Your task — Examine the material below and count the lines that hold the word "localhost". Report only the number.

Given entries —
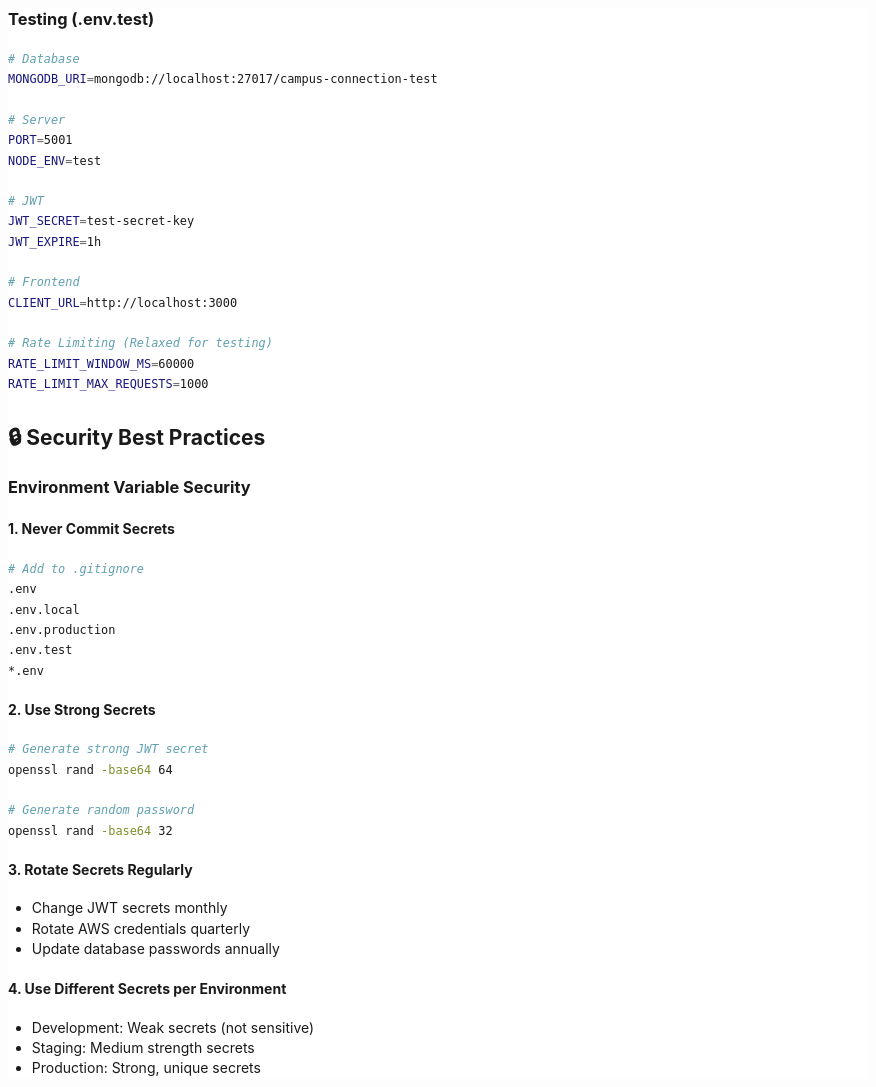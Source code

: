 ### Testing (.env.test)
```bash
# Database
MONGODB_URI=mongodb://localhost:27017/campus-connection-test

# Server
PORT=5001
NODE_ENV=test

# JWT
JWT_SECRET=test-secret-key
JWT_EXPIRE=1h

# Frontend
CLIENT_URL=http://localhost:3000

# Rate Limiting (Relaxed for testing)
RATE_LIMIT_WINDOW_MS=60000
RATE_LIMIT_MAX_REQUESTS=1000
```

## 🔒 Security Best Practices

### Environment Variable Security

#### 1. Never Commit Secrets
```bash
# Add to .gitignore
.env
.env.local
.env.production
.env.test
*.env
```

#### 2. Use Strong Secrets
```bash
# Generate strong JWT secret
openssl rand -base64 64

# Generate random password
openssl rand -base64 32
```

#### 3. Rotate Secrets Regularly
- Change JWT secrets monthly
- Rotate AWS credentials quarterly
- Update database passwords annually

#### 4. Use Different Secrets per Environment
- Development: Weak secrets (not sensitive)
- Staging: Medium strength secrets
- Production: Strong, unique secrets
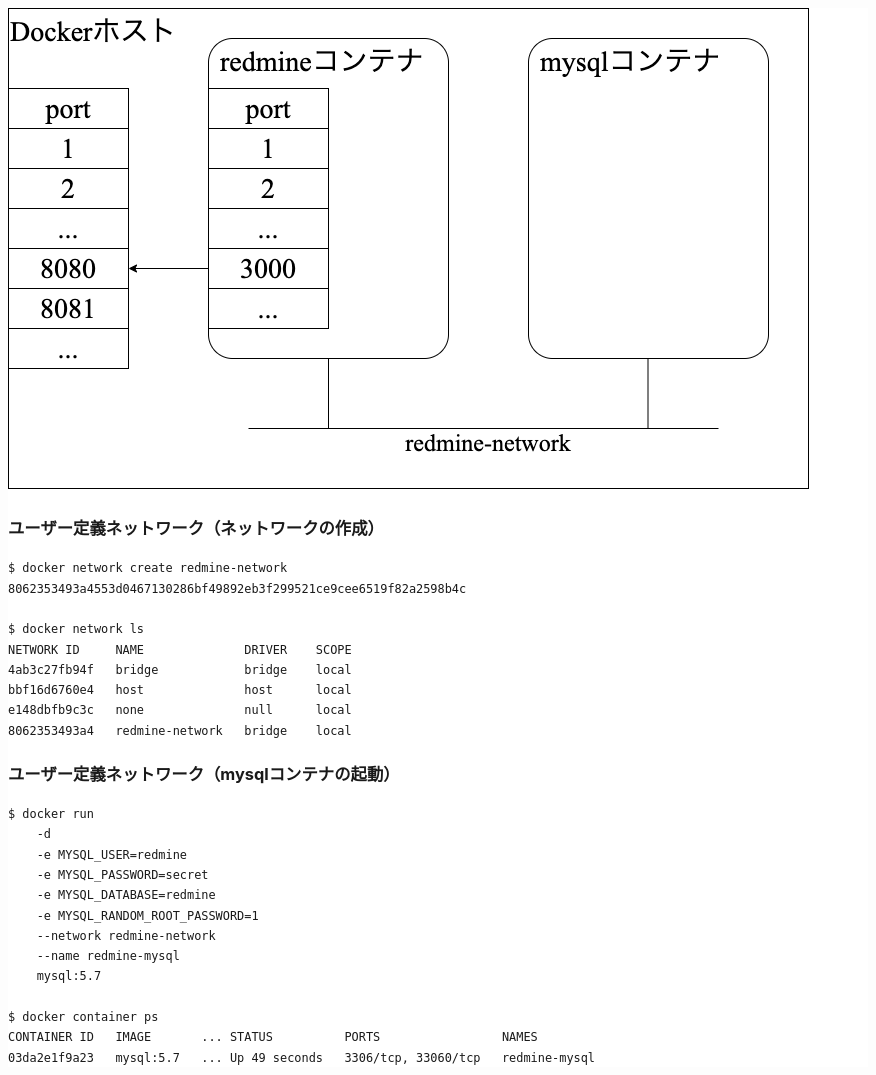 ![redmine-network](images/redmin-network.drawio.png)
### ユーザー定義ネットワーク（ネットワークの作成）

```shell
$ docker network create redmine-network
8062353493a4553d0467130286bf49892eb3f299521ce9cee6519f82a2598b4c

$ docker network ls
NETWORK ID     NAME              DRIVER    SCOPE
4ab3c27fb94f   bridge            bridge    local
bbf16d6760e4   host              host      local
e148dbfb9c3c   none              null      local
8062353493a4   redmine-network   bridge    local
```

### ユーザー定義ネットワーク（mysqlコンテナの起動）

```shell
$ docker run
    -d
    -e MYSQL_USER=redmine
    -e MYSQL_PASSWORD=secret
    -e MYSQL_DATABASE=redmine
    -e MYSQL_RANDOM_ROOT_PASSWORD=1
    --network redmine-network
    --name redmine-mysql
    mysql:5.7

$ docker container ps
CONTAINER ID   IMAGE       ... STATUS          PORTS                 NAMES
03da2e1f9a23   mysql:5.7   ... Up 49 seconds   3306/tcp, 33060/tcp   redmine-mysql
```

Response to this exercise — 2